"Yes; thought it would be interestin' to try that way once, for a change," said Shorty. "Besides, it wuz too near camp for any hornswogglin'. These fellers right around camp are gettin' on to the names o' the regiments. They're learnin' to notice 200th Ind. on our caps, and' foller you right into camp, and go up to the Colonel. We're layin' altogether too long in one place. The Army o' the Cumberland oughter move."
"We paid full value, C. O. D.," added Si, "and not in Drake's Plantation Bitters labels nor in busted Kalamazoo bank notes, neither. I think fellers that pass patent-medicine labels and business-college advertisements on these folks for money, oughter to be tied up by the thumbs. It's mean."
"That's what I say, too," added Shorty, with virtuous indignation. "'Specially when you kin git the best kind o' Confederit money from Cincinnati for two cents on the dollar. I always lay in enough o' that to do my tradin' with."
"What's that?

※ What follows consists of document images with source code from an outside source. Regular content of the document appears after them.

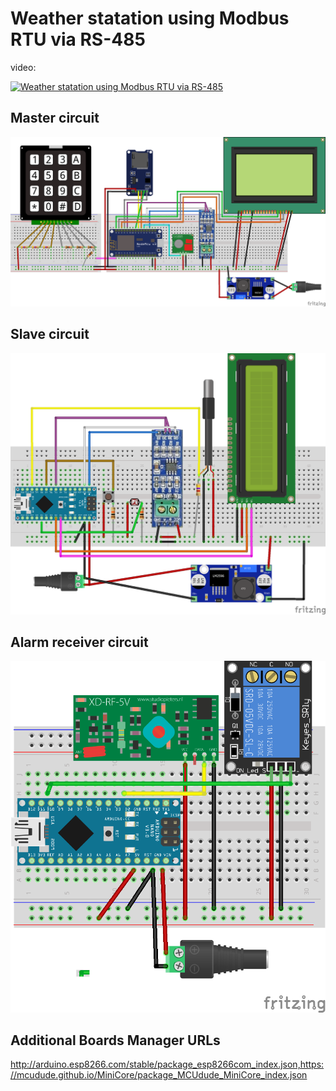 # Weather statation using Modbus RTU via RS-485
video:

[![Weather statation using Modbus RTU via RS-485](https://img.youtube.com/vi/cA_JwE9GNac/0.jpg)](https://www.youtube.com/watch?v=cA_JwE9GNac)

## Master circuit
![Master](master.png)

## Slave circuit
![Slave](slave.png)

## Alarm receiver circuit
![Alarm receiver](alarm_receiver.png)

## Additional Boards Manager URLs
http://arduino.esp8266.com/stable/package_esp8266com_index.json,https://mcudude.github.io/MiniCore/package_MCUdude_MiniCore_index.json
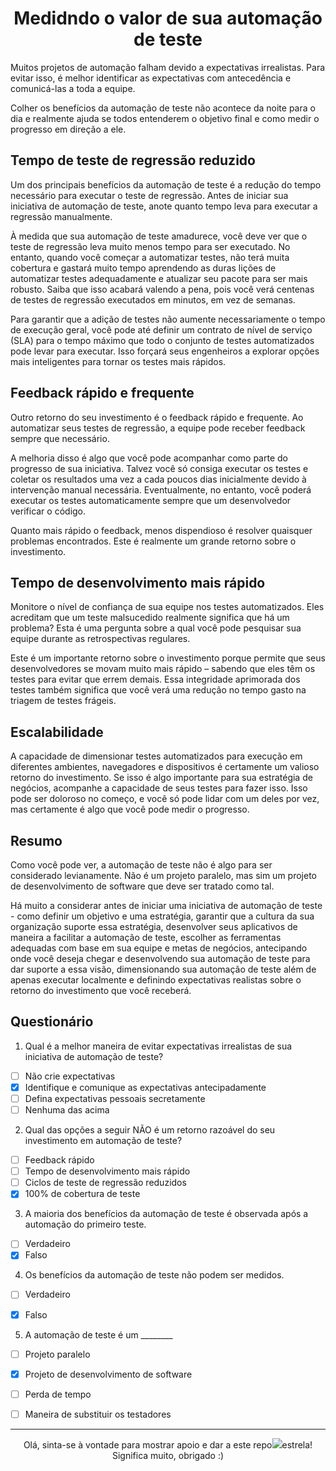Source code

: <h1 align="center">
 Medidndo o valor de sua automação de teste
</h1>  
  

Muitos projetos de automação falham devido a expectativas irrealistas. Para evitar isso, é melhor identificar as expectativas com antecedência e comunicá-las a toda a equipe.

Colher os benefícios da automação de teste não acontece da noite para o dia e realmente ajuda se todos entenderem o objetivo final e como medir o progresso em direção a ele.


## Tempo de teste de regressão reduzido

Um dos principais benefícios da automação de teste é a redução do tempo necessário para executar o teste de regressão. Antes de iniciar sua iniciativa de automação de teste, anote quanto tempo leva para executar a regressão manualmente.

À medida que sua automação de teste amadurece, você deve ver que o teste de regressão leva muito menos tempo para ser executado. No entanto, quando você começar a automatizar testes, não terá muita cobertura e gastará muito tempo aprendendo as duras lições de automatizar testes adequadamente e atualizar seu pacote para ser mais robusto. Saiba que isso acabará valendo a pena, pois você verá centenas de testes de regressão executados em minutos, em vez de semanas.

Para garantir que a adição de testes não aumente necessariamente o tempo de execução geral, você pode até definir um contrato de nível de serviço (SLA) para o tempo máximo que todo o conjunto de testes automatizados pode levar para executar. Isso forçará seus engenheiros a explorar opções mais inteligentes para tornar os testes mais rápidos.

## Feedback rápido e frequente

Outro retorno do seu investimento é o feedback rápido e frequente. Ao automatizar seus testes de regressão, a equipe pode receber feedback sempre que necessário.

A melhoria disso é algo que você pode acompanhar como parte do progresso de sua iniciativa. Talvez você só consiga executar os testes e coletar os resultados uma vez a cada poucos dias inicialmente devido à intervenção manual necessária. Eventualmente, no entanto, você poderá executar os testes automaticamente sempre que um desenvolvedor verificar o código.

Quanto mais rápido o feedback, menos dispendioso é resolver quaisquer problemas encontrados. Este é realmente um grande retorno sobre o investimento.

## Tempo de desenvolvimento mais rápido

Monitore o nível de confiança de sua equipe nos testes automatizados. Eles acreditam que um teste malsucedido realmente significa que há um problema? Esta é uma pergunta sobre a qual você pode pesquisar sua equipe durante as retrospectivas regulares.

Este é um importante retorno sobre o investimento porque permite que seus desenvolvedores se movam muito mais rápido – sabendo que eles têm os testes para evitar que errem demais. Essa integridade aprimorada dos testes também significa que você verá uma redução no tempo gasto na triagem de testes frágeis.

## Escalabilidade

A capacidade de dimensionar testes automatizados para execução em diferentes ambientes, navegadores e dispositivos é certamente um valioso retorno do investimento. Se isso é algo importante para sua estratégia de negócios, acompanhe a capacidade de seus testes para fazer isso. Isso pode ser doloroso no começo, e você só pode lidar com um deles por vez, mas certamente é algo que você pode medir o progresso.

## Resumo

Como você pode ver, a automação de teste não é algo para ser considerado levianamente. Não é um projeto paralelo, mas sim um projeto de desenvolvimento de software que deve ser tratado como tal.

Há muito a considerar antes de iniciar uma iniciativa de automação de teste - como definir um objetivo e uma estratégia, garantir que a cultura da sua organização suporte essa estratégia, desenvolver seus aplicativos de maneira a facilitar a automação de teste, escolher as ferramentas adequadas com base em sua equipe e metas de negócios, antecipando onde você deseja chegar e desenvolvendo sua automação de teste para dar suporte a essa visão, dimensionando sua automação de teste além de apenas executar localmente e definindo expectativas realistas sobre o retorno do investimento que você receberá.


## Questionário 

1. Qual é a melhor maneira de evitar expectativas irrealistas de sua iniciativa de automação de teste?
- [ ] Não crie expectativas
- [x] Identifique e comunique as expectativas antecipadamente
- [ ] Defina expectativas pessoais secretamente
- [ ] Nenhuma das acima
 
 2. Qual das opções a seguir NÃO é um retorno razoável do seu investimento em automação de teste?
- [ ] Feedback rápido
- [ ] Tempo de desenvolvimento mais rápido
- [ ] Ciclos de teste de regressão reduzidos
- [x] 100% de cobertura de teste

 3. A maioria dos benefícios da automação de teste é observada após a automação do primeiro teste.
- [ ] Verdadeiro
- [x] Falso

 4. Os benefícios da automação de teste não podem ser medidos.
- [ ] Verdadeiro
- [x] Falso


 5. A automação de teste é um ________
- [ ] Projeto paralelo
- [x] Projeto de desenvolvimento de software
- [ ] Perda de tempo
- [ ] Maneira de substituir os testadores


--------
<p align="center">
 Olá, sinta-se à vontade para mostrar apoio e dar a este repo<img src="https://img.icons8.com/fluency/20/null/star.png"/>estrela! Significa muito, obrigado :) 
</p>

What's that?" gasped the Deacon. "Passin' Confederate money that you buy in Cincinnati at two cents on the dollar? Why, that's counterfeitin'."
"That's drawin' it a little too fine," said Shorty argumentatively. "These flabbergasted fools won't take greenbacks. I offered the woman to-day some, and she said she wouldn't be found dead with 'em. She wanted Confedrit money. You may call it counterfeitin', but the whole Southern Confederacy is counterfeit, from its President down to the lowest Corporil. A dollar or two more or less won't make no difference. This feller at Cincinnati has got just as much right to print notes as they have in Richmond."
"He prints 'em on better paper, his pictures are better, and he sells his notes much cheaper, and I don't see why I shouldn't buy o' him rather than o' them. I believe in patronizin' home industry."
"Si," said his father, in horrified tones, "I hope you hain't bin passin' none o' the Cincinnati Confederate money on these people."
"I hope not, Pap. But then, you know, I ain't no bank-note detector. I can't tell the Cincinnati kind from the Richmond kind, and I never try very hard. All Confedrt money's alike to me, and I guess in the end it'll be to them. Both kinds say they'll be paid six months after the conclusion of peace be twixt the Confederate States and the United States, and I guess one stands jest as good show as the other. The woman asked me $2 apiece for these chickens, and I paid her in the Confedrit money I happened to have in my pocket. I didn't notice whether it wuz printed in Cincinnati or Richmond. I got it from one o' the boys playin' p——. I mean he paid it to see me." He gave Shorty a furtive kick and whispered: "Come mighty nigh givin' my self away that time."
There was a long hill just before they came in sight of the entrance to the camp, and they got out and helped the mules up. They walked on ahead until they came to the top. The Deacon looked at the entrance, and said:
"I declare, if there isn't that owner o' this nigger waitin' for us."